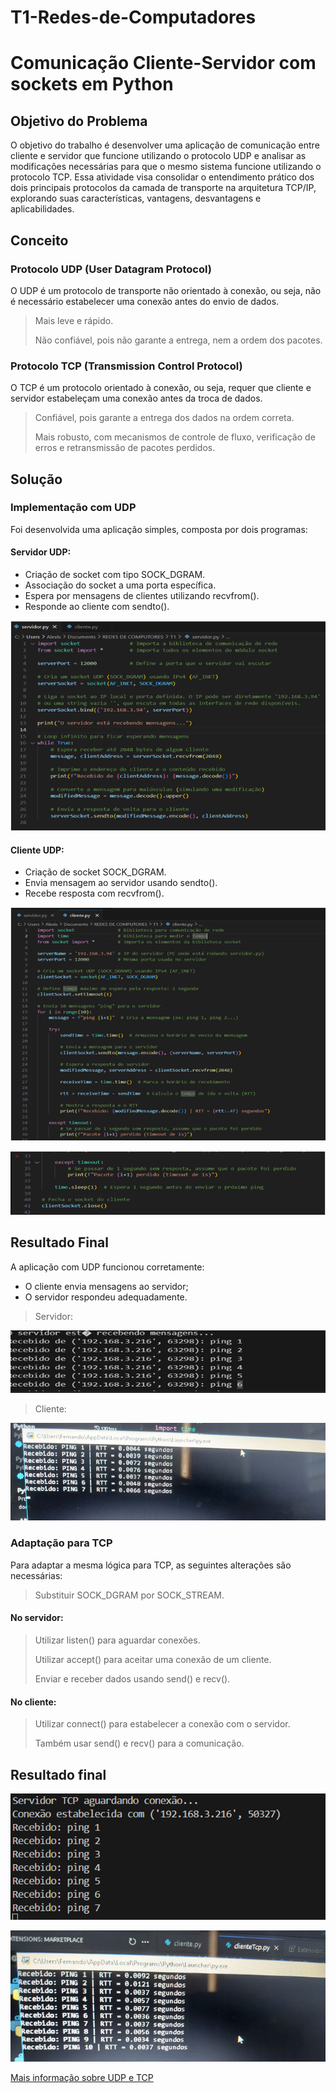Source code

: # T1-Redes-de-Computadores
# Comunicação Cliente-Servidor com sockets em Python

## Objetivo do Problema
O objetivo do trabalho é desenvolver uma aplicação de comunicação entre cliente e servidor que funcione utilizando o protocolo UDP e analisar as modificações necessárias para que o mesmo sistema funcione utilizando o protocolo TCP. Essa atividade visa consolidar o entendimento prático dos dois principais protocolos da camada de transporte na arquitetura TCP/IP, explorando suas características, vantagens, desvantagens e aplicabilidades.

  ## Conceito
### Protocolo UDP (User Datagram Protocol)
O UDP é um protocolo de transporte não orientado à conexão, ou seja, não é necessário estabelecer uma conexão antes do envio de dados. 
>	Mais leve e rápido.
>
>	Não confiável, pois não garante a entrega, nem a ordem dos pacotes.


### Protocolo TCP (Transmission Control Protocol)
O TCP é um protocolo orientado à conexão, ou seja, requer que cliente e servidor estabeleçam uma conexão antes da troca de dados. 
>	Confiável, pois garante a entrega dos dados na ordem correta.
>
>	Mais robusto, com mecanismos de controle de fluxo, verificação de erros e retransmissão de pacotes perdidos.

  ## Solução
### Implementação com UDP
Foi desenvolvida uma aplicação simples, composta por dois programas:
#### Servidor UDP:
*	Criação de socket com tipo SOCK_DGRAM.
*	Associação do socket a uma porta específica.
*	Espera por mensagens de clientes utilizando recvfrom().
*	Responde ao cliente com sendto().
  
![Imagem do código de Servidor UDP](https://github.com/AlexisSolis7/T1-Redes-de-Computadores/blob/main/Captura%20de%20tela%202025-05-27%20185624.png)


#### Cliente UDP:
*	Criação de socket SOCK_DGRAM.
*	Envia mensagem ao servidor usando sendto().
*	Recebe resposta com recvfrom().

![Imagem do código de Cliente UDP](https://github.com/AlexisSolis7/T1-Redes-de-Computadores/blob/main/Captura%20de%20tela%202025-05-27%20192942.png)


![Imagem do código de Cliente UDP](https://github.com/AlexisSolis7/T1-Redes-de-Computadores/blob/main/Captura%20de%20tela%202025-05-27%20193403.png) 

  ## Resultado Final
A aplicação com UDP funcionou corretamente:
* O cliente envia mensagens ao servidor;
*	O servidor respondeu adequadamente.

> Servidor:

![Resultado do servidor](https://github.com/AlexisSolis7/T1-Redes-de-Computadores/blob/main/Captura%20de%20tela%202025-06-09%20093254.png)

> Cliente:

![Resultado do Cliente](https://github.com/AlexisSolis7/T1-Redes-de-Computadores/blob/main/Captura%20de%20tela%202025-06-09%20092831.png)


### Adaptação para TCP
Para adaptar a mesma lógica para TCP, as seguintes alterações são necessárias:

> Substituir SOCK_DGRAM por SOCK_STREAM.

#### No servidor:
>	Utilizar listen() para aguardar conexões.
>
>	Utilizar accept() para aceitar uma conexão de um cliente.
>
>	Enviar e receber dados usando send() e recv().
>
#### No cliente:
>	Utilizar connect() para estabelecer a conexão com o servidor.
>
>	Também usar send() e recv() para a comunicação.

## Resultado final
![Resultado do servidor](https://github.com/AlexisSolis7/T1-Redes-de-Computadores/blob/main/Captura%20de%20tela%202025-06-09%20094341.png)

![Resultado do servidor](https://github.com/AlexisSolis7/T1-Redes-de-Computadores/blob/main/Captura%20de%20tela%202025-06-09%20100128.png)




[Mais informação sobre UDP e TCP](https://www.datacamp.com/pt/tutorial/a-complete-guide-to-socket-programming-in-python)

********************

▶ [Work instruction]: Return the total of lines in these records that hold "recvfrom", without any other words.

▶ [Solution for this exercise]: 2